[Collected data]
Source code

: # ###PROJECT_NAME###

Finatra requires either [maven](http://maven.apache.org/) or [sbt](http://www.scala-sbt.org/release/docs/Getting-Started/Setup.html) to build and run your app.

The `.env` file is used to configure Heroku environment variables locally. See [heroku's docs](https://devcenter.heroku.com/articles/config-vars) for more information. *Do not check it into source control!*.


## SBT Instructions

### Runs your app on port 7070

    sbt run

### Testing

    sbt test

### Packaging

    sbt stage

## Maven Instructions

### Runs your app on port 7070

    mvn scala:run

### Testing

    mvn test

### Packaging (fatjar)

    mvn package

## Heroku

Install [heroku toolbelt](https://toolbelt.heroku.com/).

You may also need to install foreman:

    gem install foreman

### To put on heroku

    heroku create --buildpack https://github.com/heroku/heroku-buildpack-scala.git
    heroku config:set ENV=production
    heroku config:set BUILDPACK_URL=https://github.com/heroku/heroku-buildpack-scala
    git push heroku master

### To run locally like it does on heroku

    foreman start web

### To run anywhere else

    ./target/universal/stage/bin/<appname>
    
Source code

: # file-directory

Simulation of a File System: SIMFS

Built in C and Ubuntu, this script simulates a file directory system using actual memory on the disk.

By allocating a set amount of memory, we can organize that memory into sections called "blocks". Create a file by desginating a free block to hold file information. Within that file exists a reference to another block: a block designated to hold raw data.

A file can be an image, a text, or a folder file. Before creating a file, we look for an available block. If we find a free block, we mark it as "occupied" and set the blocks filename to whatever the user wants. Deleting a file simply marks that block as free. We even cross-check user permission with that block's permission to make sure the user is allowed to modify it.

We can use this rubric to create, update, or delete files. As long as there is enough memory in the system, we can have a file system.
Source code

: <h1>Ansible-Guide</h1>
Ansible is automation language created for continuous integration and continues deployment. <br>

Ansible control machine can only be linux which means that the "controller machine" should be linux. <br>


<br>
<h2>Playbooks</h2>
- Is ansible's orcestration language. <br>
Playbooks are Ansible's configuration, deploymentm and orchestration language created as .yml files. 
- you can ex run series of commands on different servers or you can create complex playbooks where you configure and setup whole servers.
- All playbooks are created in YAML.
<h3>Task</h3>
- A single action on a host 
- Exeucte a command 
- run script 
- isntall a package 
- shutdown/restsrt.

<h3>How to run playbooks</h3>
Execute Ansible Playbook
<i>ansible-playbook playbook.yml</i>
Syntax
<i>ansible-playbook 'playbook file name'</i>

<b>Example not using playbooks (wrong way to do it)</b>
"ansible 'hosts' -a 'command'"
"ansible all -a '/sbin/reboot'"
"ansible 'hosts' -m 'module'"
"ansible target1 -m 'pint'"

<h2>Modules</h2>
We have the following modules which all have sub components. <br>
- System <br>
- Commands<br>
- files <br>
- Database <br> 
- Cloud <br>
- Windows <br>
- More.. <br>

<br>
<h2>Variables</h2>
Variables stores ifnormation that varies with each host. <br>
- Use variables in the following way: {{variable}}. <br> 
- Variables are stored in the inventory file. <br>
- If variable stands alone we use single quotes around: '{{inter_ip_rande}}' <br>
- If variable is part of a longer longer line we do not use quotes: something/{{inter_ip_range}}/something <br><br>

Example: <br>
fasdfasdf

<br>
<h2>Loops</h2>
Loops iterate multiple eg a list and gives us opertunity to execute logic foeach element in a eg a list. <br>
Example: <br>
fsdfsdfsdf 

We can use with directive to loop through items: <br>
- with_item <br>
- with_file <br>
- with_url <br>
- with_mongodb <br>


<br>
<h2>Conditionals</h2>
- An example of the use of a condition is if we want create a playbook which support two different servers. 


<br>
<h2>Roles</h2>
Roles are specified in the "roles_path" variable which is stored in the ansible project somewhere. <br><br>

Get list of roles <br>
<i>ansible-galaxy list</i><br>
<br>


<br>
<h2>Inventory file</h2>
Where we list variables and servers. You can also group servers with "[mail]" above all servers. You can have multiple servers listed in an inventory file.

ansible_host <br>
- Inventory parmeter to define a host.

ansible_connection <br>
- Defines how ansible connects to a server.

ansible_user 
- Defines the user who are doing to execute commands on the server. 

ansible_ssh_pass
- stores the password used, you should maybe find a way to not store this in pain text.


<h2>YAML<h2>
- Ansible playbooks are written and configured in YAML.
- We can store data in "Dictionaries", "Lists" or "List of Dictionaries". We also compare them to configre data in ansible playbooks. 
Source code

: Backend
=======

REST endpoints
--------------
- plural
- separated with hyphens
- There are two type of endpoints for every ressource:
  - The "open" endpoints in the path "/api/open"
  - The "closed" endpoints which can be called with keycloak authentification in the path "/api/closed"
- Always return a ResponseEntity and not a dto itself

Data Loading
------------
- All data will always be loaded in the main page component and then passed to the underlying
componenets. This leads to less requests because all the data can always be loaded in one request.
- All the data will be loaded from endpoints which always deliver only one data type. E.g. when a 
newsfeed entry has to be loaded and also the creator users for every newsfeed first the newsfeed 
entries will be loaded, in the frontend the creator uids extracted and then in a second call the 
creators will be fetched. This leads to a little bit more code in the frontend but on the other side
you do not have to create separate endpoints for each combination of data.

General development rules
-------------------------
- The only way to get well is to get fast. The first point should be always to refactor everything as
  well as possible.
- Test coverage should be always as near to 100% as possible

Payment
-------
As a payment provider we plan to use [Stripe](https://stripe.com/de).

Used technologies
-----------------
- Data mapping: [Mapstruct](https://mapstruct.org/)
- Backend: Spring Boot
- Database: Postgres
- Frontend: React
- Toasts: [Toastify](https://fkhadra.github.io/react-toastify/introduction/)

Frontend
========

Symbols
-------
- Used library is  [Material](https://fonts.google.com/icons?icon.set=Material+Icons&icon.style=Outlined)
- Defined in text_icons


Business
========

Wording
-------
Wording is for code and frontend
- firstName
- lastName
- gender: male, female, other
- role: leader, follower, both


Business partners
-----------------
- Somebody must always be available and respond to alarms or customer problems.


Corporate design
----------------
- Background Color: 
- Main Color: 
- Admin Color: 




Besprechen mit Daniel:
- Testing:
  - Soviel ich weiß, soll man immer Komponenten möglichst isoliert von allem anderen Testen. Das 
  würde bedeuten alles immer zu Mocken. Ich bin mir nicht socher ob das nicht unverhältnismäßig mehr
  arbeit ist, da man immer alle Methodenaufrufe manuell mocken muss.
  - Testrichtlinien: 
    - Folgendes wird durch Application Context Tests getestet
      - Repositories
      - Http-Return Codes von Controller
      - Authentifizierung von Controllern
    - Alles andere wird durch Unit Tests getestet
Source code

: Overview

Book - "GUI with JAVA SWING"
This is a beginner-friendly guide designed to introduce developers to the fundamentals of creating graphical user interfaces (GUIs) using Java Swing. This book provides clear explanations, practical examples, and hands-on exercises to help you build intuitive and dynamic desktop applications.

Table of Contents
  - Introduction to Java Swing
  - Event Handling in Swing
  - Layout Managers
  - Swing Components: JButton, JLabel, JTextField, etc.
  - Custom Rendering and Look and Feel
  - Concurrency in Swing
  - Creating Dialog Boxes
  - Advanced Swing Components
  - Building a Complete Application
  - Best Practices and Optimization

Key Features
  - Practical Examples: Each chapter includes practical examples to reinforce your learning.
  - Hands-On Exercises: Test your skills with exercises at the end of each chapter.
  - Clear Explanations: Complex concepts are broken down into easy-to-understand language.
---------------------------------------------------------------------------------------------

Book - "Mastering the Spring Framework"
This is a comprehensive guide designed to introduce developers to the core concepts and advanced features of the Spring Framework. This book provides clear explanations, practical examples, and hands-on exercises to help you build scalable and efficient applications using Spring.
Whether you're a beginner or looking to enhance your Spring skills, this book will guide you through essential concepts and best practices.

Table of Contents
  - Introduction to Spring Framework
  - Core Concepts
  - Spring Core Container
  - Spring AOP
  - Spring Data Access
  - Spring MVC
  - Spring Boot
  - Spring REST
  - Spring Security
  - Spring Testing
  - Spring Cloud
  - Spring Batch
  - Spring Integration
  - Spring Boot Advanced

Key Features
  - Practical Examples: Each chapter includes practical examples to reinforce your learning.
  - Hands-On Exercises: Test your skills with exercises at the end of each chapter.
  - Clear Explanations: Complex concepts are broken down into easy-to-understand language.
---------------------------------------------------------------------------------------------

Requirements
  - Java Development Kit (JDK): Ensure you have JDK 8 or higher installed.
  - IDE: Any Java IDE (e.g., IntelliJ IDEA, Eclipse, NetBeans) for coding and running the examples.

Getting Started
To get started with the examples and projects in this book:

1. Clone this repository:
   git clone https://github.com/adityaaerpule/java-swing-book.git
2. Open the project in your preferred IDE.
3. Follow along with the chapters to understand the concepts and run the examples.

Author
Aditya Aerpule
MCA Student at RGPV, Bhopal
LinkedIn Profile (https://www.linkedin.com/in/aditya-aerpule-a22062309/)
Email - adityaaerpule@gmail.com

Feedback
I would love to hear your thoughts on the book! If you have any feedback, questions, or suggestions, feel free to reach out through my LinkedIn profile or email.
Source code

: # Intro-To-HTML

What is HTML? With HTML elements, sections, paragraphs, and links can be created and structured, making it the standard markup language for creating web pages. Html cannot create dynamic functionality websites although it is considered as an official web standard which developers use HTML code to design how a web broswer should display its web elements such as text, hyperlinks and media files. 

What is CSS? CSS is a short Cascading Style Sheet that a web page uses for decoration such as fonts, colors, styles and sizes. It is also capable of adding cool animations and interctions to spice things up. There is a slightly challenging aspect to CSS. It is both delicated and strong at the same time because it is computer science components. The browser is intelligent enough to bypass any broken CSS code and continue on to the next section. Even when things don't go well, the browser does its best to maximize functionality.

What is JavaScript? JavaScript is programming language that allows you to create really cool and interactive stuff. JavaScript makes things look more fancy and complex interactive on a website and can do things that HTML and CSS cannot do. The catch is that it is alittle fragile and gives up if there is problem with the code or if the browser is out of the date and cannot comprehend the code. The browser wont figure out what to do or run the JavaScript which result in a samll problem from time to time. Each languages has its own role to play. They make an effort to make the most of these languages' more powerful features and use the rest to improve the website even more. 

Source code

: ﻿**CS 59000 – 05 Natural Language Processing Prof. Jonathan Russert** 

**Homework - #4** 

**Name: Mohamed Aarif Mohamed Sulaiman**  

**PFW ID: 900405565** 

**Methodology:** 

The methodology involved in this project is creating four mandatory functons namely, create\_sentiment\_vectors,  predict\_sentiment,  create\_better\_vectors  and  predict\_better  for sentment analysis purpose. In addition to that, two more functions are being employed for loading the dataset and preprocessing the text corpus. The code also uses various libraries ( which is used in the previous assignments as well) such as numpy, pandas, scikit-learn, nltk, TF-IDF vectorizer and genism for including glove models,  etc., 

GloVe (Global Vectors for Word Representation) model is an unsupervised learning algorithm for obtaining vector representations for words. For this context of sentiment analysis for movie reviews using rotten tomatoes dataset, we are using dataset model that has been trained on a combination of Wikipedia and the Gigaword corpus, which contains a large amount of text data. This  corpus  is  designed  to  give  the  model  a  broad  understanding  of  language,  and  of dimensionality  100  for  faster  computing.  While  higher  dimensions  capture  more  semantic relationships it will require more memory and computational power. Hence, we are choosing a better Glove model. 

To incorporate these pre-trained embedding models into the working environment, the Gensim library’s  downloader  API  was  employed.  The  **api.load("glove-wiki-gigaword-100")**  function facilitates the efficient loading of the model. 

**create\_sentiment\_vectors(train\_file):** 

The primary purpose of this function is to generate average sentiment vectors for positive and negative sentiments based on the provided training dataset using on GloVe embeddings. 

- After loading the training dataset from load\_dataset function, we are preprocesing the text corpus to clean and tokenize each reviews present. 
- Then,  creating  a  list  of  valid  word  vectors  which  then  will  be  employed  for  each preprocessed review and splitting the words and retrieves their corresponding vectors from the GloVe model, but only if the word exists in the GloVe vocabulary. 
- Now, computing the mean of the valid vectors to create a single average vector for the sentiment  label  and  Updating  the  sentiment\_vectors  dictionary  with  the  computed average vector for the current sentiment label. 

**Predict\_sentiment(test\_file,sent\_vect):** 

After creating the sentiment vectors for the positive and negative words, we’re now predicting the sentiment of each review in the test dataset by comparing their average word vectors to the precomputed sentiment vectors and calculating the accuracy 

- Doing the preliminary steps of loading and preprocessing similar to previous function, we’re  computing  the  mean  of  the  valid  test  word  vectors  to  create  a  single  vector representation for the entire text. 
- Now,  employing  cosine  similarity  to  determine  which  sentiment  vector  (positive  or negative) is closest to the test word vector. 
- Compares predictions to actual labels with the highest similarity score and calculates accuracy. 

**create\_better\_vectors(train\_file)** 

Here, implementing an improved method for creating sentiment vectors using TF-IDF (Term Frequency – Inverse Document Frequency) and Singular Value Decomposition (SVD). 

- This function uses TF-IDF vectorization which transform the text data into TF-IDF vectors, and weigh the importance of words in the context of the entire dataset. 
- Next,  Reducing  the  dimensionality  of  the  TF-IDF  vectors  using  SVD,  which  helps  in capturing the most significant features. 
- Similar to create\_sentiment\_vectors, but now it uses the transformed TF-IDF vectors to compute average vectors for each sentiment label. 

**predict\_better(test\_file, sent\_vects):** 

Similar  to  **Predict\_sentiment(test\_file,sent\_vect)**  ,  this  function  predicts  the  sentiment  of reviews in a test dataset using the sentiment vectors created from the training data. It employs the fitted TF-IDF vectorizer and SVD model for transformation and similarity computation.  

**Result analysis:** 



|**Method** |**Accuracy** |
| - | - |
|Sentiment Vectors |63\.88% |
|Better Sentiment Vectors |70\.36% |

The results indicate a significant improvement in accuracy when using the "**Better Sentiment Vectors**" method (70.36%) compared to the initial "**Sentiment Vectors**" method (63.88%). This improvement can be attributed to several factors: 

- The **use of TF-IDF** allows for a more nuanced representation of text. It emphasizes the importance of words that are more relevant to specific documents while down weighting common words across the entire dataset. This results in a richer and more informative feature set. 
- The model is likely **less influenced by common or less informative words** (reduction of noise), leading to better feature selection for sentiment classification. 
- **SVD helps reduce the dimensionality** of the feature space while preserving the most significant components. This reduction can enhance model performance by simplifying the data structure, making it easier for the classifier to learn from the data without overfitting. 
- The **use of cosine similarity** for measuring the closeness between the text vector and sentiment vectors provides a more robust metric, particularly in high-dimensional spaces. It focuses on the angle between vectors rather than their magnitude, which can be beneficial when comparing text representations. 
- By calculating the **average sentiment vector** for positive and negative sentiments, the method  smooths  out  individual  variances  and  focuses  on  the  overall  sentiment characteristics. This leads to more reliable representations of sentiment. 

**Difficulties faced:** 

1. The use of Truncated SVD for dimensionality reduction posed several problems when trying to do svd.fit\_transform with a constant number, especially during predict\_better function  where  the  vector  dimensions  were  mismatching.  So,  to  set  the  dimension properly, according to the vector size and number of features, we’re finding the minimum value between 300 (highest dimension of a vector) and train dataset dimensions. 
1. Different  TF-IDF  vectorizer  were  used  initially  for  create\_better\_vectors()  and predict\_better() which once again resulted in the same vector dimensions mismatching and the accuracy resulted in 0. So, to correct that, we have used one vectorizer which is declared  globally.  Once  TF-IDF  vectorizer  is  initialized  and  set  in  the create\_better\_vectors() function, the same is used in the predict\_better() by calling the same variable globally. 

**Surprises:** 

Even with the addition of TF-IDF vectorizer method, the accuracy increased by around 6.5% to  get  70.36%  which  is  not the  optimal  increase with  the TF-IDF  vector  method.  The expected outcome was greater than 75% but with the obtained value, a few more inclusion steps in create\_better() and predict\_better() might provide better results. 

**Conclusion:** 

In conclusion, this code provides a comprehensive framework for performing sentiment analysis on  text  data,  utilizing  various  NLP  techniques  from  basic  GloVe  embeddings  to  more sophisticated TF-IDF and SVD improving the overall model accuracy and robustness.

__INSTRUCTIONS FOR THE TASK__
Please return all lines above in which the string "created" is found.

__EXERCISE RESPONSE__
Ansible is automation language created for continuous integration and continues deployment. <br>
Playbooks are Ansible's configuration, deploymentm and orchestration language created as .yml files. 
- All playbooks are created in YAML.
What is HTML? With HTML elements, sections, paragraphs, and links can be created and structured, making it the standard markup language for creating web pages. Html cannot create dynamic functionality websites although it is considered as an official web standard which developers use HTML code to design how a web broswer should display its web elements such as text, hyperlinks and media files. 
Similar  to  **Predict\_sentiment(test\_file,sent\_vect)**  ,  this  function  predicts  the  sentiment  of reviews in a test dataset using the sentiment vectors created from the training data. It employs the fitted TF-IDF vectorizer and SVD model for transformation and similarity computation.  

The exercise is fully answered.